Lessons from the 1930s

The U.S. experienced its most recent trade war in the 1930s. The stock market had crashed in 1929 and the economy soon tanked as well, marking the beginning of the Great Depression. When the economy suffers, people tend to want to prioritize their own welfare ahead of others’, and although a country usually gains economically by maintaining international trade, voters often don’t perceive it that way. The protectionist sentiment led to the creation of the Smoot–Hawley tariff, which introduced punishing tariffs on agricultural and industrial imports. Other countries retaliated in kind, which brought about a trade war.

Economists have since studied the effects of this trade war to discern how much impact it had on the economy. Unfortunately, they haven’t been able to measure the effects with much certainty, because there were a lot of other things going on during the same time period. The world still had to grapple with the effects of a stock market crash, and it was still dealing with the consequences of adhering to the gold standard. It’s hard to disentangle the effects of a trade war from these others factors.

Still, economists tried their best, and they found that the trade war likely did have a negative impact on the economy. However, the degree of impact on the economy was perhaps not as great as initially feared, coming in at below 2% of the world GDP. By comparison, the world economy grew by 3% per year on average in the 20th century, so the tariffs alone wouldn’t have been able to push a “normal” growing economy into a recession, in theory.
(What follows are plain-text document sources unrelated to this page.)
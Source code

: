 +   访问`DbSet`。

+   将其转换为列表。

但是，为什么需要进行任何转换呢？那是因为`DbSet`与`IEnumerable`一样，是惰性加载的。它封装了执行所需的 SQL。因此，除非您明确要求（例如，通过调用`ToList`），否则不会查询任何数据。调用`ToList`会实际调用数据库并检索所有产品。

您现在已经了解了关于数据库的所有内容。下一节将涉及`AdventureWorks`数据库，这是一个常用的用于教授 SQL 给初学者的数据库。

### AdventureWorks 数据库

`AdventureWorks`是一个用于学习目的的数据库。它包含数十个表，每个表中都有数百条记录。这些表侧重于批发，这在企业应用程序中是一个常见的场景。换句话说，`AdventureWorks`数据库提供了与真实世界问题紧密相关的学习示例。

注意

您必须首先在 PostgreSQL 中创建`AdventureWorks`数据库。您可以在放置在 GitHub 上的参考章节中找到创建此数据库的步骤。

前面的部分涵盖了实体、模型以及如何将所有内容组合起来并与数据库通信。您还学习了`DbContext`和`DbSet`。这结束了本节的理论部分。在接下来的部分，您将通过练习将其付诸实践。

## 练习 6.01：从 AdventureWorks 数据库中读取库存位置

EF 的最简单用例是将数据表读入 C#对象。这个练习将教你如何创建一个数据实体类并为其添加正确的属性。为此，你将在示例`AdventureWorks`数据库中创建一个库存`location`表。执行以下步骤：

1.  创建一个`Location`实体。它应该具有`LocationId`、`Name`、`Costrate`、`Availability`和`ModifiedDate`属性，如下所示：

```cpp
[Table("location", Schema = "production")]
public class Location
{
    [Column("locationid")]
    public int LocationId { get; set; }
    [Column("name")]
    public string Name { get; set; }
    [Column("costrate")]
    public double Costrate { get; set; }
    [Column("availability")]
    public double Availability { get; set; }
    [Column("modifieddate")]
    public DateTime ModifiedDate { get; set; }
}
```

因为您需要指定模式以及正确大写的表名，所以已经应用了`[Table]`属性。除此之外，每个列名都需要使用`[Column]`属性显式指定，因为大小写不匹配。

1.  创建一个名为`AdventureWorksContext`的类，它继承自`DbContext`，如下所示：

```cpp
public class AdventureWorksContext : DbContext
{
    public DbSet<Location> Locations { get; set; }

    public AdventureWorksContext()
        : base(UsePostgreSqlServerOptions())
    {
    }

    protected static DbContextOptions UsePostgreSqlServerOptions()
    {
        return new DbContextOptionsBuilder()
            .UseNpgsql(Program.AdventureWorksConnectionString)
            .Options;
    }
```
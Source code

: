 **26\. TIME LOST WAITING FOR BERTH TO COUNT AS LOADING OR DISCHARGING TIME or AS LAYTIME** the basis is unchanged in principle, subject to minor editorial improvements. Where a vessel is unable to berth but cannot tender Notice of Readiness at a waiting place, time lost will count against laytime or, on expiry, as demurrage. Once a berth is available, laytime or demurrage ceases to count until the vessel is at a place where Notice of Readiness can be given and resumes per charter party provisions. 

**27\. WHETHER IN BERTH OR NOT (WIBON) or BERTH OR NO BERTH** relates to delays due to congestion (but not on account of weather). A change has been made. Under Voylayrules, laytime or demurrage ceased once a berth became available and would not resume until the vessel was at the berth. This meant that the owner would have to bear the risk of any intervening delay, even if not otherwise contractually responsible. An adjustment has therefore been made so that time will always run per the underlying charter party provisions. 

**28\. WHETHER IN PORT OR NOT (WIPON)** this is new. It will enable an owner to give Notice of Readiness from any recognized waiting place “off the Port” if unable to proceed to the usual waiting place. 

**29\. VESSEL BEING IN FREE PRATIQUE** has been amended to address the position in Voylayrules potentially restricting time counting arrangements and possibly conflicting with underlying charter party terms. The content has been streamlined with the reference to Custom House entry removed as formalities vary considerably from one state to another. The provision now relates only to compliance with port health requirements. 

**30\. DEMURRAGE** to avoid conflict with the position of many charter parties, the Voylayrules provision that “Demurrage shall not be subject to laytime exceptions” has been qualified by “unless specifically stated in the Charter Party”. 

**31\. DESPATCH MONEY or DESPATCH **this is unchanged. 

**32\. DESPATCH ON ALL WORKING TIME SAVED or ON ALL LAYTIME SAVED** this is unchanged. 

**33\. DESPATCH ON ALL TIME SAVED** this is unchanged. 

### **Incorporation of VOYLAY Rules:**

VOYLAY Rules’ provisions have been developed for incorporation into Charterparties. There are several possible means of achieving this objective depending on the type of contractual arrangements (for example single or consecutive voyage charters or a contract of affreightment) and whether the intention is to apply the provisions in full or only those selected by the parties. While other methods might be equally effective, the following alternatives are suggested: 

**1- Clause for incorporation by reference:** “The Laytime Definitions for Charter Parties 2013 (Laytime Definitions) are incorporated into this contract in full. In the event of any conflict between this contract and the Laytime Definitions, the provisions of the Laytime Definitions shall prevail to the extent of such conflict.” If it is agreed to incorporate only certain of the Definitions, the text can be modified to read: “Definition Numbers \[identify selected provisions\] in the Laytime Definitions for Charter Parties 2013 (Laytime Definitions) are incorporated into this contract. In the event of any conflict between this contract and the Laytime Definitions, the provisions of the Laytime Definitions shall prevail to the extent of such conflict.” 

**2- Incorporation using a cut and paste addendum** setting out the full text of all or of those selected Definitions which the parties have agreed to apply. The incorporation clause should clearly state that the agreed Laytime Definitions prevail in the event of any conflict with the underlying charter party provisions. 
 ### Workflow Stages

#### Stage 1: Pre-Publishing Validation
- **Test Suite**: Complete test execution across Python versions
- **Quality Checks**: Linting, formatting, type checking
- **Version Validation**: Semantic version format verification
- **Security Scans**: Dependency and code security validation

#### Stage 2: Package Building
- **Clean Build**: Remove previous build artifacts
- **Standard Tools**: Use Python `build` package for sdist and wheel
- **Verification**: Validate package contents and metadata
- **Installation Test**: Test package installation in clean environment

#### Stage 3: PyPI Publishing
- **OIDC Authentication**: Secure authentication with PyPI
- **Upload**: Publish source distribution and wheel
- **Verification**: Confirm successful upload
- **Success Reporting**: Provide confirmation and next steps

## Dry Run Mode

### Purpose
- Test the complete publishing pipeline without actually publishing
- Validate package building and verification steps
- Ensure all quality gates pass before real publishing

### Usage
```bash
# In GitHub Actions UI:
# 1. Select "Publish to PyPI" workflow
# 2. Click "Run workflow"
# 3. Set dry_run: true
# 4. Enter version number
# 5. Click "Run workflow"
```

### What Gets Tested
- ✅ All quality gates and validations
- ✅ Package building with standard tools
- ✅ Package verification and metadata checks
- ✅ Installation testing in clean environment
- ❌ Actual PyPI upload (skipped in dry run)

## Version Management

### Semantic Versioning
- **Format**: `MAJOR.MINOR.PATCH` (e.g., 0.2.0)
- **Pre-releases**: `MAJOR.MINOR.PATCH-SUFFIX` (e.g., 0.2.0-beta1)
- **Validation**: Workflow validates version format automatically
Unfortunately, that doesn’t mean we can breathe a sigh of relief. Before 1930 when the Smoot-Hawley tariffs were enacted, global trade as a percentage of world GDP had peaked at 30%. Today, that percentage is roughly double, at 60%.

Furthermore, the global supply chain was much less sophisticated back then, which allowed countries to quickly develop domestic alternatives to imports that suddenly became expensive. For example, if imported wheat becomes more expensive, domestic farmers could decide to plant more wheat. By contrast, it would take many years and a great deal of capital for a country to develop its own semiconductor industry today.

Because of the greater prevalence of trade and the increased sophistication of supply chains, I believe a trade war today will be much more damaging than it was in the 1930s. If we assume that the trade war will knock 4% from the world GDP, it will be enough to swing the world from growth into recession.

If the world does enter a recession, historical evidence suggests that the stock market will follow. Now, there are a lot of unknown variables so I don’t feel compelled as of yet to change the composition of MoneyGeek’s portfolios. But I’ll keep a close eye on the current situation, and act if I feel that’s necessary.